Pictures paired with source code
▬▬▬▬▬▬▬▬▬▬

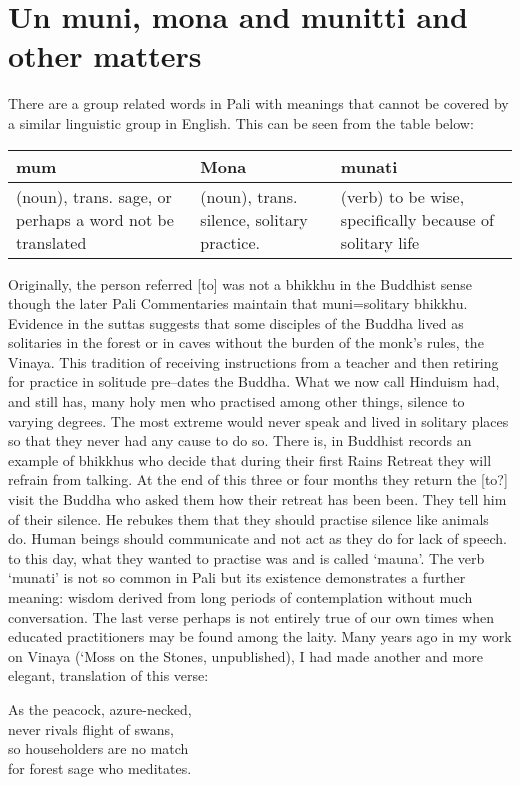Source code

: \section{Un muni, mona and munitti and other matters}
There are a group related words in Pali with meanings that cannot be covered by a similar linguistic group in English. This can be seen from the table below:
\newline
\newline
\begin{tabular}{|p{4cm}|p{4cm}|p{4cm}|}
\hline
\textbf{mum}&\textbf{Mona}&\textbf{munati}\\ \hline
(noun), trans. sage, or perhaps a word not be translated& (noun), trans. silence, solitary practice.& (verb) to be wise, specifically because of solitary life \\ \hline
\end{tabular}
\newline
\newline
Originally, the person referred [to] was not a bhikkhu in the Buddhist sense though the later Pali Commentaries maintain that muni=solitary bhikkhu. Evidence in the suttas suggests that some disciples of the Buddha lived as solitaries in the forest or in caves without the burden of the monk's rules, the Vinaya. This tradition of receiving instructions from a teacher and then retiring for practice in solitude pre--dates the Buddha. What we now call Hinduism had, and still has, many holy men who practised among other things, silence to varying degrees. The most extreme would never speak and lived in solitary places so that they never had any cause to do so. There is, in Buddhist records an example of bhikkhus who decide that during their ﬁrst Rains Retreat they will refrain from talking. At the end of this three or four months they return the [to?] visit the Buddha who asked them how their retreat has been been. They tell him of their silence. He rebukes them that they should practise silence like animals do. Human beings should communicate and not act as they do for lack of speech. to   this day, what they wanted to practise was and is called `mauna'. The verb `munati' is not so common in Pali but its existence demonstrates a further meaning: wisdom derived from long periods of contemplation without much conversation. 
The last verse perhaps is not entirely true of our own times when educated practitioners may be found among the laity. Many years ago in my work on Vinaya (`Moss on the Stones, unpublished), I had made another and more elegant, translation of this verse:
\begin{MyDescription}{}
As the peacock, azure-necked,\\
never rivals ﬂight of swans,\\
so householders are no match\\
for forest sage who meditates.
\end{MyDescription}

▬▬▬▬▬▬▬▬▬▬

| TASK REQUIREMENTS |
Each entry needs to be returned verbatim, with its pictures left out.

| ANSWER TO THIS EXERCISE |
Source code

: \section{Un muni, mona and munitti and other matters}
There are a group related words in Pali with meanings that cannot be covered by a similar linguistic group in English. This can be seen from the table below:
\newline
\newline
\begin{tabular}{|p{4cm}|p{4cm}|p{4cm}|}
\hline
\textbf{mum}&\textbf{Mona}&\textbf{munati}\\ \hline
(noun), trans. sage, or perhaps a word not be translated& (noun), trans. silence, solitary practice.& (verb) to be wise, specifically because of solitary life \\ \hline
\end{tabular}
\newline
\newline
Originally, the person referred [to] was not a bhikkhu in the Buddhist sense though the later Pali Commentaries maintain that muni=solitary bhikkhu. Evidence in the suttas suggests that some disciples of the Buddha lived as solitaries in the forest or in caves without the burden of the monk's rules, the Vinaya. This tradition of receiving instructions from a teacher and then retiring for practice in solitude pre--dates the Buddha. What we now call Hinduism had, and still has, many holy men who practised among other things, silence to varying degrees. The most extreme would never speak and lived in solitary places so that they never had any cause to do so. There is, in Buddhist records an example of bhikkhus who decide that during their ﬁrst Rains Retreat they will refrain from talking. At the end of this three or four months they return the [to?] visit the Buddha who asked them how their retreat has been been. They tell him of their silence. He rebukes them that they should practise silence like animals do. Human beings should communicate and not act as they do for lack of speech. to   this day, what they wanted to practise was and is called `mauna'. The verb `munati' is not so common in Pali but its existence demonstrates a further meaning: wisdom derived from long periods of contemplation without much conversation. 
The last verse perhaps is not entirely true of our own times when educated practitioners may be found among the laity. Many years ago in my work on Vinaya (`Moss on the Stones, unpublished), I had made another and more elegant, translation of this verse:
\begin{MyDescription}{}
As the peacock, azure-necked,\\
never rivals ﬂight of swans,\\
so householders are no match\\
for forest sage who meditates.
\end{MyDescription}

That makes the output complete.